“Who the Hell Wants to Be the Setting on a Dryer?”
“Normal Is Just a Setting On the Dryer: And Other Lessons from the Real, Real World” -Patsy Clairmont
As human beings, we are social animals, instinctively wired with a need to feel a sense of belonging and to feel loved.
Sadly, our increasingly toxic Western “civilization” perverts this into a sick need to betray who we really are so as to “fit in.” We buy things we don’t need, we bury our core selves under layers of “achievement” and “things,” we do things that conflict with our conscience, and much more when we sacrifice our souls at the alter of “being normal.”
When faced with the possibility that we won’t fit in with society writ large, we easily sucomb to years of indoctrination that the “tribe” will ostracize us, leaving us naked, isolated, and defenseless, and are driven to trade authenticity and integrity for the comfort of “being normal.”
I know this fear all too well, as I spent many years torturing myself for having Bipolar Disorder (which does catalyze some ignorant and cruel segments of society to discriminate and ostracize the sick person) by tenaciously striving to be “normal” and barely limping through it.
Even before I was diagnosed, the terror of not being normal was there. In my freshman year of college, it was readily apparent that I wasn’t reasonably well-adjusted like many of my peers. I was crawling in my skin and barely hanging on by my finger nails. Then I took an abnormal psychology class and became obsessed with the notion that I would wind up with a severe mental illness, suffering immensely and becoming part of society’s “detritus.”
Ironically, I discovered that I did (do) have an SMI and spent the next 20 some years surviving the hell of varying degrees of depression, hypo-mania, mania, and addiction. My life was chaos and “failure” (according to my indoctrination). At rock bottom in 2010, I was isolated and existentially exhausted from fighting to survive. My self-worth had shriveled to almost nothing. And I had lost the will to keep fighting.
By the grace of my Higher Power, I dragged myself into the doors of AA. It was there that I found the meaning of real love and true belonging. I had found my people and a sense of belonging, which, as Brene’ Brown asserts, is far healthier and authentic than “fitting in.”
Spiritually, emotionally, mentally, and/or financially broken in some way, we in AA share many common problems in living life on life’s terms, with the only prerequisite for “membership” being a desire to stop drinking. And we share a common solution to our demons and emotional/behavioral handicaps.

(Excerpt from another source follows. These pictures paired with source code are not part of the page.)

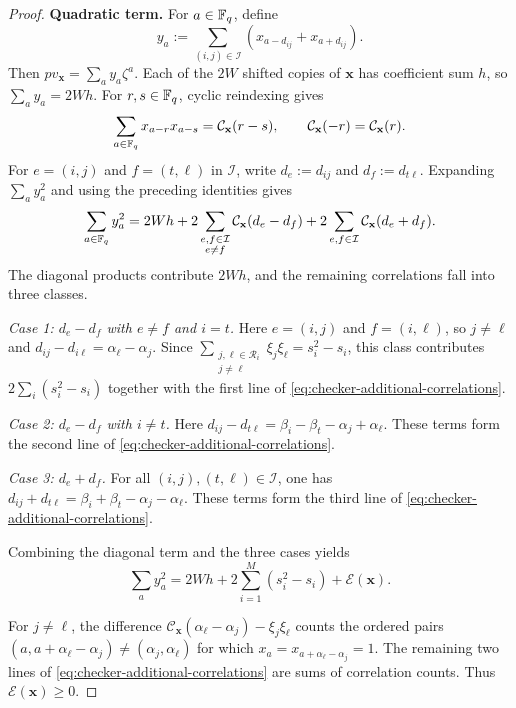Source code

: \begin{proof}
\noindent\textbf{Quadratic term.}
For $a\in\F_q$, define
\begin{equation*}
 y_a:=\sum_{(i,j)\in\mathcal I}
      (x_{a-d_{ij}}+x_{a+d_{ij}}).
\end{equation*}
Then $pv_{\mathbf x}=\sum_a y_a\zeta^a$.  Each of the $2W$ shifted copies
of $\mathbf x$ has coefficient sum $h$, so $\sum_a y_a=2Wh$.  For
$r,s\in\F_q$, cyclic reindexing gives
\[
 \sum_{a\in\F_q}x_{a-r}x_{a-s}
 =\mathcal{C}_{\mathbf x}(r-s),
 \qquad
 \mathcal{C}_{\mathbf x}(-r)=\mathcal{C}_{\mathbf x}(r).
\]
For $e=(i,j)$ and $f=(t,\ell)$ in $\mathcal I$, write
$d_e:=d_{ij}$ and $d_f:=d_{t\ell}$.  Expanding $\sum_a y_a^2$ and using
the preceding identities gives
\begin{equation*}
 \sum_{a\in\F_q}y_a^2
 =2Wh+2\sum_{\substack{e,f\in\mathcal I\\e\ne f}}\mathcal{C}_{\mathbf x}(d_e-d_f)
 +2\sum_{e,f\in\mathcal I}\mathcal{C}_{\mathbf x}(d_e+d_f).
\end{equation*}
The diagonal products contribute $2Wh$, and the remaining correlations fall
into three classes.

\smallskip
\noindent\emph{Case 1: $d_e-d_f$ with $e\ne f$ and $i=t$.}
Here $e=(i,j)$ and $f=(i,\ell)$, so $j\ne\ell$ and
$d_{ij}-d_{i\ell}=\alpha_\ell-\alpha_j$.
Since
$\sum_{\substack{j,\ell\in\mathcal R_i\\j\ne\ell}}
\xi_j\xi_\ell=s_i^2-s_i$, this class contributes
$2\sum_i(s_i^2-s_i)$ together with the first line of
\cref{eq:checker-additional-correlations}.

\smallskip
\noindent\emph{Case 2: $d_e-d_f$ with $i\ne t$.}
Here $d_{ij}-d_{t\ell}=\beta_i-\beta_t-\alpha_j+\alpha_\ell$.
These terms form the second line of
\cref{eq:checker-additional-correlations}.

\smallskip
\noindent\emph{Case 3: $d_e+d_f$.}
For all $(i,j),(t,\ell)\in\mathcal I$, one has
$d_{ij}+d_{t\ell}=\beta_i+\beta_t-\alpha_j-\alpha_\ell$.
These terms form the third line of
\cref{eq:checker-additional-correlations}.

Combining the diagonal term and the three cases yields
\begin{equation*}
 \sum_a y_a^2
 =2Wh+2\sum_{i=1}^M(s_i^2-s_i)+\mathcal E(\mathbf x).
\end{equation*}

For $j\ne\ell$, the difference
$\mathcal C_{\mathbf x}(\alpha_\ell-\alpha_j)-\xi_j\xi_\ell$
counts the ordered pairs
$(a,a+\alpha_\ell-\alpha_j)\ne(\alpha_j,\alpha_\ell)$ for which
$x_a=x_{a+\alpha_\ell-\alpha_j}=1$.  The remaining two lines of
\cref{eq:checker-additional-correlations} are sums of correlation
counts.  Thus $\mathcal E(\mathbf x)\ge0$.


\end{proof}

The spiritual solution of AA gives us a counter-cultural way of living, rife with gratitude, forgiveness, honesty, humility, hope, faith, courage, integrity, brotherly love, amends, willingness, surrender to a Higher Power, love, and service. We are not saints by any stretch of the imagination. These are guideposts that we practice with progress, not perfection.
AA also gave me at least one other priceless gift: the core belief that no human being is “detritus.” We all have redeeming qualities if one looks hard enough. “God doesn’t make junk.” And we don’t have to “fit in” by being “normal.”
Those of us with alcoholism, addiction, and sometimes mental illness too, and who have made AA the basis of our lives, are far from “normal.” But we have found a Fellowship of “our people” who accept us unconditionally, love us, and hold us accountable to remain the good people into whom the Higher Power of our understanding and AA have forged us. No earned virtue of course. We were driven there by pain.
And I thank my Higher Power every day.
After all, who the hell wants to be the setting on a dryer?